In a nation founded on the principle that all power in governance resides in “we the people,” the “consent of the governed” should be the goal not only of those in the public policy arena, but in the government agencies charged with implementing those policies. That’s particularly important in the management of public lands and wildlife in Montana. Yet, in recent times, we have troubling examples of government agencies, both state and federal, attempting to avoid prudent public scrutiny and the consent of the governed.

The poster child for this form of governmental abuse is the recent Forest Service debacle with the Holland Lake Lodge. In a nutshell, the agency tried to slide a large proposed expansion of the historic Holland Lake Lodge by new owners under the phony cover of a “categorical exclusion” from environmental analysis as required by the National Environmental Policy Act.

Categorical exclusions were allowed for simple maintenance projects land management agencies routinely do that are not expected to have any impact on the environment. That would include such activities as painting outhouses, putting new roofs on buildings, painting lines on the parking lots, etc. The exclusion was never intended to be applied to major actions such as the significant expansion of private facilities on public lands operating under the conditions of a Special Use Permit as in the case of the Holland Lake Lodge.

In fact, the Forest Service has come under significant scrutiny and potential legal liability since the Special Use Permit is required by law to be immediately canceled upon the sale or transfer of the properties for which it was issued. Despite some rather convoluted attempts to muddle the issue, the simple reality is that Holland Lake Lodge has been purchased, management has changed hands, and the Forest Service decided to ignore the law to facilitate the transfer and expansion without dealing with environmental analysis and pesky public oversight.

That didn’t exactly work out the way the Forest Service hoped. Of the whopping 6,500 comments the agency received, 99% opposed the expansion. In short, the agency attempted to sidestep consent of the governed, and the governed were not one bit happy. The entire project is now in both procedural and legal limbo, and there’s a very big and nasty stain on the Forest Service for even trying to pull a fast one on Montanans. Once the public loses trust in a government agency, it is very difficult to restore credibility.

That’s an important lesson for all land management agencies and one the state should heed. Recently, Montana’s Department of Fish, Wildlife and Parks sent out Environmental Assessments with a mere 15-day public review and comment period from the time the material was sent.

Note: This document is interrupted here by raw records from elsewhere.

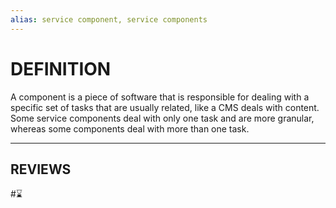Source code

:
 ```yaml
---
alias: service component, service components
---
```


# DEFINITION

A component is a piece of software that is responsible for dealing with a specific set of tasks that are usually related, like a CMS deals with content. Some service components deal with only one task and are more granular, whereas some components deal with more than one task.

---
## REVIEWS
#⌛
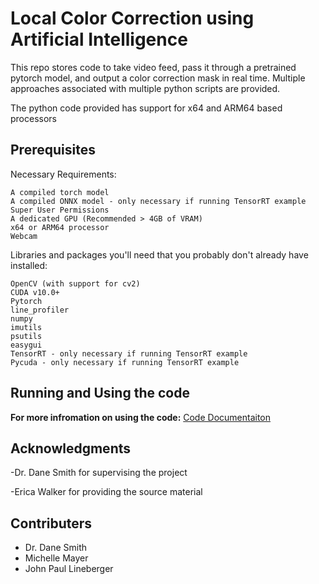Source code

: # Local Color Correction using Artificial Intelligence

This repo stores code to take video feed, pass it through a pretrained pytorch model, and output a color correction mask in real time.
Multiple approaches associated with multiple python scripts are provided.

The python code provided has support for x64 and ARM64 based processors

## Prerequisites

Necessary Requirements:
```
A compiled torch model
A compiled ONNX model - only necessary if running TensorRT example
Super User Permissions
A dedicated GPU (Recommended > 4GB of VRAM)
x64 or ARM64 processor
Webcam
```

Libraries and packages you'll need that you probably don't already have installed:

```
OpenCV (with support for cv2)
CUDA v10.0+
Pytorch
line_profiler
numpy
imutils
psutils
easygui
TensorRT - only necessary if running TensorRT example
Pycuda - only necessary if running TensorRT example
```


## Running and Using the code


**For more infromation on using the code:**
[Code Documentaiton](/Code/README.md)


## Acknowledgments

-Dr. Dane Smith for supervising the project

-Erica Walker for providing the source material

## Contributers
- Dr. Dane Smith
- Michelle Mayer
- John Paul Lineberger



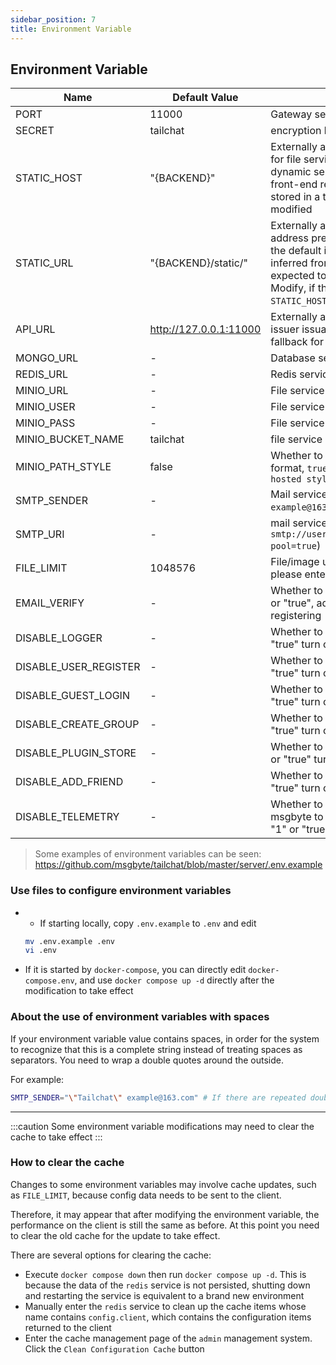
```yaml
---
sidebar_position: 7
title: Environment Variable
---
```


## Environment Variable

| Name | Default Value | Description |
| ----- | ------ | --- |
| PORT | 11000 | Gateway service port number |
| SECRET | tailchat | encryption key, used for JWT |
| STATIC_HOST | "{BACKEND}" | Externally accessible static service host, used for file service access, the default is the dynamic server address inferred from the front-end request, if it is expected to be stored in a third-party OSS, it needs to be modified |
| STATIC_URL | "{BACKEND}/static/" | Externally accessible static service complete address prefix, used for file service access, the default is the dynamic server address inferred from the front-end request, if it is expected to be stored in a third-party OSS Modify, if this variable is set, the above `STATIC_HOST` value is invalid |
| API_URL | http://127.0.0.1:11000 | Externally accessible url address, used for issuer issuance on open platforms or as a fallback for file services |
| MONGO_URL | - | Database service address |
| REDIS_URL | - | Redis service address |
| MINIO_URL | - | File service address (minio) |
| MINIO_USER | - | File service username |
| MINIO_PASS | - | File service password |
| MINIO_BUCKET_NAME | tailchat | file service bucket name |
| MINIO_PATH_STYLE | false | Whether to use path-style s3 communication format, `true` is `Path Style`, `false` is `Virtual hosted style` |
| SMTP_SENDER | - | Mail service sender (example: `"Tailchat" example@163.com`) |
| SMTP_URI | - | mail service connection address (example: `smtp://username:password@smtp.example.com/?pool=true`) |
| FILE_LIMIT | 1048576 | File/image upload size limit, the default is 1m, please enter a number(unit: byte) |
| EMAIL_VERIFY | - | Whether to enable email verification, if it is "1" or "true", add email verification control when registering |
| DISABLE_LOGGER | - | Whether to disable the log output, if "1" or "true" turn off the log on the fly |
| DISABLE_USER_REGISTER | - | Whether to disable the user register, if "1" or "true" turn off this method |
| DISABLE_GUEST_LOGIN | - | Whether to disable the guest login, if "1" or "true" turn off this method |
| DISABLE_CREATE_GROUP | - | Whether to disable user create group, if "1" or "true" turn off this method |
| DISABLE_PLUGIN_STORE | - | Whether to hide user plugin store entry, if "1" or "true" turn off this method |
| DISABLE_ADD_FRIEND | - | Whether to hide user add friend entry, if "1" or "true" turn off this method |
| DISABLE_TELEMETRY | - | Whether to disable send telemetry report to msgbyte to help us improve, its anonymous, if "1" or "true" turn off telemetry |

> Some examples of environment variables can be seen: https://github.com/msgbyte/tailchat/blob/master/server/.env.example

### Use files to configure environment variables

- - If starting locally, copy `.env.example` to `.env` and edit
  ```bash
  mv .env.example .env
  vi .env
  ```

- If it is started by `docker-compose`, you can directly edit `docker-compose.env`, and use `docker compose up -d` directly after the modification to take effect

### About the use of environment variables with spaces

If your environment variable value contains spaces, in order for the system to recognize that this is a complete string instead of treating spaces as separators. You need to wrap a double quotes around the outside.

For example:

```bash
SMTP_SENDER="\"Tailchat\" example@163.com" # If there are repeated double quotes, they need to be escaped with an escape character
```


-------------

:::caution
Some environment variable modifications may need to clear the cache to take effect
:::

### How to clear the cache

Changes to some environment variables may involve cache updates, such as `FILE_LIMIT`, because config data needs to be sent to the client.

Therefore, it may appear that after modifying the environment variable, the performance on the client is still the same as before. At this point you need to clear the old cache for the update to take effect.

There are several options for clearing the cache:

- Execute `docker compose down` then run `docker compose up -d`. This is because the data of the `redis` service is not persisted, shutting down and restarting the service is equivalent to a brand new environment
- Manually enter the `redis` service to clean up the cache items whose name contains `config.client`, which contains the configuration items returned to the client
- Enter the cache management page of the `admin` management system. Click the `Clean Configuration Cache` button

For decades, the standard timeline for public review and comment on environmental analysis required under the Montana Environmental Policy Act has been 30 days. That standard should remain in place for all the right reasons. Montanans have a great deal of “on the land” knowledge and it’s simply bad public policy to diminish their opportunity to provide input, ask questions, and support, oppose or modify public lands management actions. Yet that’s exactly what a 15-day public review and comment deadline does.

Consent of the governed is not just a feel-good phrase. It’s for real. And when federal, state or local governments propose actions on lands and waters owned by the public, “the governed” deserve a fair shake to weigh in and give or, as in the case of the Holland Lake Lodge, withhold “consent” on their lands and waters.